§ Exercise directions: Your job is to set down the stretch of entries that opens with the line containing "1. 정확도 60%를 기준으로 탐지된 포트홀이 탐지될 때마다 사진을 저장" and closes with the line containing "- **클라이언트가 서버에 포트홀 정보를 보내는 방법**". Keep both end lines, copy each exactly, and add nothing.

Data entries

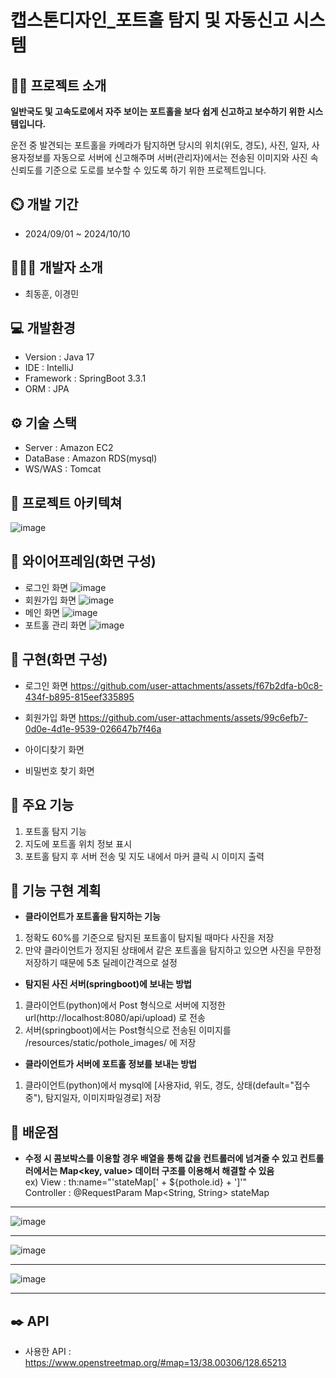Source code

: # 캡스톤디자인_포트홀 탐지 및 자동신고 시스템

## 👨‍🏫 프로젝트 소개
**일반국도 및 고속도로에서 자주 보이는 포트홀을 보다 쉽게 신고하고 보수하기 위한 시스템입니다.**<br/>

운전 중 발견되는 포트홀을 카메라가 탐지하면 당시의 위치(위도, 경도), 사진, 일자, 사용자정보를 자동으로 서버에 신고해주며 
서버(관리자)에서는 전송된 이미지와 사진 속 신뢰도를 기준으로 도로를 보수할 수 있도록 하기 위한 프로젝트입니다.

## ⏲️ 개발 기간
- 2024/09/01 ~ 2024/10/10
## 🧑‍🤝‍🧑 개발자 소개
- 최동훈, 이경민
## 💻 개발환경
- Version : Java 17
- IDE : IntelliJ
- Framework : SpringBoot 3.3.1
- ORM : JPA
## ⚙️ 기술 스택
- Server : Amazon EC2
- DataBase : Amazon RDS(mysql)
- WS/WAS : Tomcat
## 📝 프로젝트 아키텍쳐
![image](https://github.com/user-attachments/assets/b81af55b-b2ee-42a5-b36a-88648d86acf5)


## 📝 와이어프레임(화면 구성)
- 로그인 화면
  ![image](https://github.com/user-attachments/assets/cde23140-e07c-4546-a553-71a8f8636fe5)
- 회원가입 화면
  ![image](https://github.com/user-attachments/assets/1631e538-0d31-44a9-849f-569e4ca9852a)
- 메인 화면
  ![image](https://github.com/user-attachments/assets/d70d5247-068c-4ec5-bdc9-7df6de064efa)
- 포트홀 관리 화면
  ![image](https://github.com/user-attachments/assets/a9700d45-37d8-4ee2-b8ce-dc1bde25b06a)

## 📝 구현(화면 구성)
- 로그인 화면
https://github.com/user-attachments/assets/f67b2dfa-b0c8-434f-b895-815eef335895
- 회원가입 화면
https://github.com/user-attachments/assets/99c6efb7-0d0e-4d1e-9539-026647b7f46a


- 아이디찾기 화면
- 비밀번호 찾기 화면
  

## 📌 주요 기능
1. 포트홀 탐지 기능
2. 지도에 포트홀 위치 정보 표시
3. 포트홀 탐지 후 서버 전송 및 지도 내에서 마커 클릭 시 이미지 출력
## 📌 기능 구현 계획
- **클라이언트가 포트홀을 탐지하는 기능**
1. 정확도 60%를 기준으로 탐지된 포트홀이 탐지될 때마다 사진을 저장
2. 만약 클라이언트가 정지된 상태에서 같은 포트홀을 탐지하고 있으면 사진을 무한정 저장하기 때문에 5초 딜레이간격으로 설정


- **탐지된 사진 서버(springboot)에 보내는 방법**
1. 클라이언트(python)에서 Post 형식으로 서버에 지정한 url(http://localhost:8080/api/upload) 로 전송
2. 서버(springboot)에서는 Post형식으로 전송된 이미지를 /resources/static/pothole_images/ 에 저장


- **클라이언트가 서버에 포트홀 정보를 보내는 방법**
1. 클라이언트(python)에서 mysql에 [사용자id, 위도, 경도, 상태(default="접수 중"), 탐지일자, 이미지파일경로] 저장


## 📌 배운점
- **수정 시 콤보박스를 이용할 경우 배열을 통해 값을 컨트롤러에 넘겨줄 수 있고 컨트롤러에서는 Map<key, value> 데이터 구조를 이용해서 해결할 수 있음** <br/>
ex) View : th:name="'stateMap[' + ${pothole.id} + ']'" <br/>
    Controller : @RequestParam Map<String, String> stateMap
________________________________________________________________________________________
![image](https://github.com/user-attachments/assets/81e99863-7e61-4ecc-918f-7af6579c885d)
________________________________________________________________________________________
![image](https://github.com/user-attachments/assets/a50c1904-5f8f-4417-90b5-6a4248980c15)<br/>
________________________________________________________________________________________
![image](https://github.com/user-attachments/assets/9a24c993-bdc2-4f0a-af9b-507fee27152b)
________________________________________________________________________________________





## ✒️ API
- 사용한 API : https://www.openstreetmap.org/#map=13/38.00306/128.65213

§ Exercise output:
1. 정확도 60%를 기준으로 탐지된 포트홀이 탐지될 때마다 사진을 저장
2. 만약 클라이언트가 정지된 상태에서 같은 포트홀을 탐지하고 있으면 사진을 무한정 저장하기 때문에 5초 딜레이간격으로 설정


- **탐지된 사진 서버(springboot)에 보내는 방법**
1. 클라이언트(python)에서 Post 형식으로 서버에 지정한 url(http://localhost:8080/api/upload) 로 전송
2. 서버(springboot)에서는 Post형식으로 전송된 이미지를 /resources/static/pothole_images/ 에 저장


- **클라이언트가 서버에 포트홀 정보를 보내는 방법**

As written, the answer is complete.